So it seems that we could define the left-hand side of Equation (\ref{eq:7.12}) as “the work done on the center of mass,” and take that as the natural generalization to a system of the result (10.2.8) for a particle. In fact, it's a bit more subtle than that, so we want to discuss that subtly in this section.

First, it seems that it is essential to the notion of work that one should multiply the force by the displacement of the object on which it is acting. More precisely, in the definition (10.2.1), we want the displacement of the point of application of the force¹. But there are many examples of systems where there is nothing at the precise location of the center of mass, and certainly no force acting precisely there.

This is not necessarily a problem in the case of a rigid object which is not doing anything funny, just moving as a whole so that every part has the same displacement, because then the displacement of the center of mass would simply stand for the displacement of any point at which an external force might actually be applied. But for many deformable systems, this would not be case. In fact, for such systems one can usually show that \(F_{ext,net} \Delta x_{cm} \) is actually not the work done on the system by the net external force. A simple example of such a system is shown below, in Figure \(\PageIndex{1}\).

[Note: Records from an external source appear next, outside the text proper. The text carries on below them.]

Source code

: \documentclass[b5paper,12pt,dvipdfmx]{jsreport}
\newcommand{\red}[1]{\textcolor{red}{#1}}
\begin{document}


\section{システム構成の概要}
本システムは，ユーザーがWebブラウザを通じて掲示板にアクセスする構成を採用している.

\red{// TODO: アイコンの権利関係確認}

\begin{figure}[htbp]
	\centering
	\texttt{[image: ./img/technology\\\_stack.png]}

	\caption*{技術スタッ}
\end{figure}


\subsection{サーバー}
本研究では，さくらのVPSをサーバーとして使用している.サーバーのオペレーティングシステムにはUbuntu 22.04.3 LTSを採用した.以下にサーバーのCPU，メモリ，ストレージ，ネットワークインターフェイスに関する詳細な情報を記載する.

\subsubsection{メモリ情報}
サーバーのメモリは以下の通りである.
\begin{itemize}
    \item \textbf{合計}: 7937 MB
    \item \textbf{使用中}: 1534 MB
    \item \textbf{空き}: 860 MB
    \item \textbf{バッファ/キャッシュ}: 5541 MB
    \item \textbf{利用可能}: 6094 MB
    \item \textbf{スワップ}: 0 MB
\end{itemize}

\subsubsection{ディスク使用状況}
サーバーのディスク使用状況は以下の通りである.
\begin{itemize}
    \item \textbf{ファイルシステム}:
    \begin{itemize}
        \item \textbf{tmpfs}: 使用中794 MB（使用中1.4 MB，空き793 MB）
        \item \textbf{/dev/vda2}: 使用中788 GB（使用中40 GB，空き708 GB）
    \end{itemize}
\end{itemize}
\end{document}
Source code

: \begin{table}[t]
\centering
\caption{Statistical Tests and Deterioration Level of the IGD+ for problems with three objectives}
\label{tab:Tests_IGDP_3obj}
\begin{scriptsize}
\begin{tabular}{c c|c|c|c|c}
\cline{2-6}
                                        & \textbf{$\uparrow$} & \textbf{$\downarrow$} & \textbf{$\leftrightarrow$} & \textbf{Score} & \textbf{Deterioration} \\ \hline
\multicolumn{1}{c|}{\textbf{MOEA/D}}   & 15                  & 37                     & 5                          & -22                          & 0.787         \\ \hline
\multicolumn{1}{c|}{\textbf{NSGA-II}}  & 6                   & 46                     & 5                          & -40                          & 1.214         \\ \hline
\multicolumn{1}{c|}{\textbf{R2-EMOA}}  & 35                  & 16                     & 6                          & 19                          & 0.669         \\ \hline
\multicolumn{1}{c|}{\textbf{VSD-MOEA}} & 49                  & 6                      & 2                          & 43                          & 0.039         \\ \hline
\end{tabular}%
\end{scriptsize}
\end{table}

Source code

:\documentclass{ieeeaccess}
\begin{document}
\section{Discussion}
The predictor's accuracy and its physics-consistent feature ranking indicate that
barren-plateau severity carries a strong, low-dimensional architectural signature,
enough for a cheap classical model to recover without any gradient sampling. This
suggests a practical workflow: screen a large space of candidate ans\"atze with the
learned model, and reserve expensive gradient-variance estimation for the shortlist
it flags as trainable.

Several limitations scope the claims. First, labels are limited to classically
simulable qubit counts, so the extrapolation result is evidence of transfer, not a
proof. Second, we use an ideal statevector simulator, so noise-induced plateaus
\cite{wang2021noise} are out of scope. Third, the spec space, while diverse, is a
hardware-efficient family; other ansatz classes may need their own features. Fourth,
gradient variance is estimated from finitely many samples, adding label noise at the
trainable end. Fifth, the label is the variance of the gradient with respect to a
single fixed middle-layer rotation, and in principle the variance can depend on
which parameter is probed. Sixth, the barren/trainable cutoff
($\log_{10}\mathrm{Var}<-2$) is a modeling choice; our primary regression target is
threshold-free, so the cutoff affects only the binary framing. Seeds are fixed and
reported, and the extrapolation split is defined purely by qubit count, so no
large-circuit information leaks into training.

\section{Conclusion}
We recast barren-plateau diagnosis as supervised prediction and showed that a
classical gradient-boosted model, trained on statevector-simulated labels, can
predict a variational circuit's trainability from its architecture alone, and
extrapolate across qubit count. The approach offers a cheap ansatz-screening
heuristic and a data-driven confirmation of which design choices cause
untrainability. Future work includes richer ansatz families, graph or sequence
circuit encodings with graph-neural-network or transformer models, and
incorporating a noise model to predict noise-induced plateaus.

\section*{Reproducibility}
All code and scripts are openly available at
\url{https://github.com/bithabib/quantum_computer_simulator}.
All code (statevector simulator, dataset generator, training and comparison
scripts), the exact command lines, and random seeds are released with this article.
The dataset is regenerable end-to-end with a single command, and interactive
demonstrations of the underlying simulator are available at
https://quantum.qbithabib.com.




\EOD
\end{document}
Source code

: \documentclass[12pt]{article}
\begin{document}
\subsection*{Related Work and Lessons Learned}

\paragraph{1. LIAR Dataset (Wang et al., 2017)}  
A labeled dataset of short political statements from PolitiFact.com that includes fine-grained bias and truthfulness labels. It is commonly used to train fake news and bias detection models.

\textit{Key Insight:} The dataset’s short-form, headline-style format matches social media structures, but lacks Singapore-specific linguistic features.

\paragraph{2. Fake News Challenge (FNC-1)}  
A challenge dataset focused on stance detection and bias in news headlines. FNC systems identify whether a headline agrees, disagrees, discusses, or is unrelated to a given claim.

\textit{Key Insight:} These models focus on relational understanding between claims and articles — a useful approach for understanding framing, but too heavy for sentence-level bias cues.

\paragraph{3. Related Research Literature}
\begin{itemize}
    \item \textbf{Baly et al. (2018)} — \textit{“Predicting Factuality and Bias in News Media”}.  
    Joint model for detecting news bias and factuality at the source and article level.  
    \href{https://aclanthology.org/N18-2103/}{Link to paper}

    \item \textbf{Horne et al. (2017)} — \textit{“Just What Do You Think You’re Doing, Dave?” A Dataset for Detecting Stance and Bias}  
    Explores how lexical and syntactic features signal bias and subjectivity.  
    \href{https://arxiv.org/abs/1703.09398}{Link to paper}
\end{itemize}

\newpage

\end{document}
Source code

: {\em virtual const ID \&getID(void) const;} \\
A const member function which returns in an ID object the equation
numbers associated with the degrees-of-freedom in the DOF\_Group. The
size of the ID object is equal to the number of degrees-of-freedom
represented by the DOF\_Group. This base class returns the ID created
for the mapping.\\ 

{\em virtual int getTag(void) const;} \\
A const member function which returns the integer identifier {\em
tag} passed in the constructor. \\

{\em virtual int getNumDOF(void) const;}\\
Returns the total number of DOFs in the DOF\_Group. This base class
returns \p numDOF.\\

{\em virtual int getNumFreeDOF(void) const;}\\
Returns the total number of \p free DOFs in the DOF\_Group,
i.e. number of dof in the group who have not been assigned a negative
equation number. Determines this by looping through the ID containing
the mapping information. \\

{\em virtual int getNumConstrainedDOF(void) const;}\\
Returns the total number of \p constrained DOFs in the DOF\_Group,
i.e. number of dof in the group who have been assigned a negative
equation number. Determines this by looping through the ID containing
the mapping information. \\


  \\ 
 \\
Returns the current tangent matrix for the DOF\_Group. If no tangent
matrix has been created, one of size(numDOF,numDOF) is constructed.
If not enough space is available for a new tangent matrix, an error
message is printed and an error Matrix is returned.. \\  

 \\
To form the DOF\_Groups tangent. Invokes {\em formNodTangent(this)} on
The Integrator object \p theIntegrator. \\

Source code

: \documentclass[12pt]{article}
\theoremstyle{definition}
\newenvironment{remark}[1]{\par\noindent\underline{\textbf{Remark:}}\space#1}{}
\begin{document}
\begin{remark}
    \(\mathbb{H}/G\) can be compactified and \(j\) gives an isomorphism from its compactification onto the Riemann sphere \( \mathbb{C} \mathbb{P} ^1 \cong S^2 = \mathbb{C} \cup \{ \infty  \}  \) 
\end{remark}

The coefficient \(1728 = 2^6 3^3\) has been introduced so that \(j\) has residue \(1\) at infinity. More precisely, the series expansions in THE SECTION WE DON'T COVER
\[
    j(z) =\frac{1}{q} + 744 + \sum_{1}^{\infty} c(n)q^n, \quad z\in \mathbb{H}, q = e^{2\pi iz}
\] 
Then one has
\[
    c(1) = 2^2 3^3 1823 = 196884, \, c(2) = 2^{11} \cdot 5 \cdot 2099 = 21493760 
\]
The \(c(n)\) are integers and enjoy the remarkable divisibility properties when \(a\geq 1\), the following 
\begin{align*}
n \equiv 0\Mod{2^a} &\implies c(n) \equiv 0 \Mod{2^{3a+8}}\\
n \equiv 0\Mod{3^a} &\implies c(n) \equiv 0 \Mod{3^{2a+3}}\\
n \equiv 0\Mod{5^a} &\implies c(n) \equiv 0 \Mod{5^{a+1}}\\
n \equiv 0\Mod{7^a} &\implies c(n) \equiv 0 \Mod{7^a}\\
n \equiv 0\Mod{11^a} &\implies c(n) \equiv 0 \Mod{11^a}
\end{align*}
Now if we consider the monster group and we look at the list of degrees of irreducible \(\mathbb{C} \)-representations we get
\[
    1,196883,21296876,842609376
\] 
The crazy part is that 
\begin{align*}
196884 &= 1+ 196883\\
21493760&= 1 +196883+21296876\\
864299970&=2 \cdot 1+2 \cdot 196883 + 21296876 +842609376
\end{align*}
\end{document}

Figure \(\PageIndex{1}\): A system of two blocks connected by a spring. A constant external force, \(\vec F^c_{h,2}\), is applied to the block on the right. Initially the spring is relaxed, but as soon as block 2 starts to move it stretches, pulling back on block 2 and pulling forward on block 1. Because of the stretching of the spring, the displacements \(\Delta x_1\), \(\Delta x_{cm}\) and \(\Delta x_2\) are all different, and the work done by the external force, \(F^c_{h,2} \Delta x_2\), is different from the “center of mass work” \(F^c_{h,2} \Delta x_{cm}\).

In this figure, the two blocks are connected by a spring, and the external force is applied to the block on the right (block 2). If the blocks have the same mass, the center of mass of the system is a point exactly halfway between them. If the spring starts in its relaxed state, it will stretch at first, so that the center of mass will lag behind block 2, and \(F^c_{h,2} \Delta x_2\), which is the quantity that we should properly call the “work done by the net external force” will not be equal to \(F^c_{h,2} \Delta x_{cm}\).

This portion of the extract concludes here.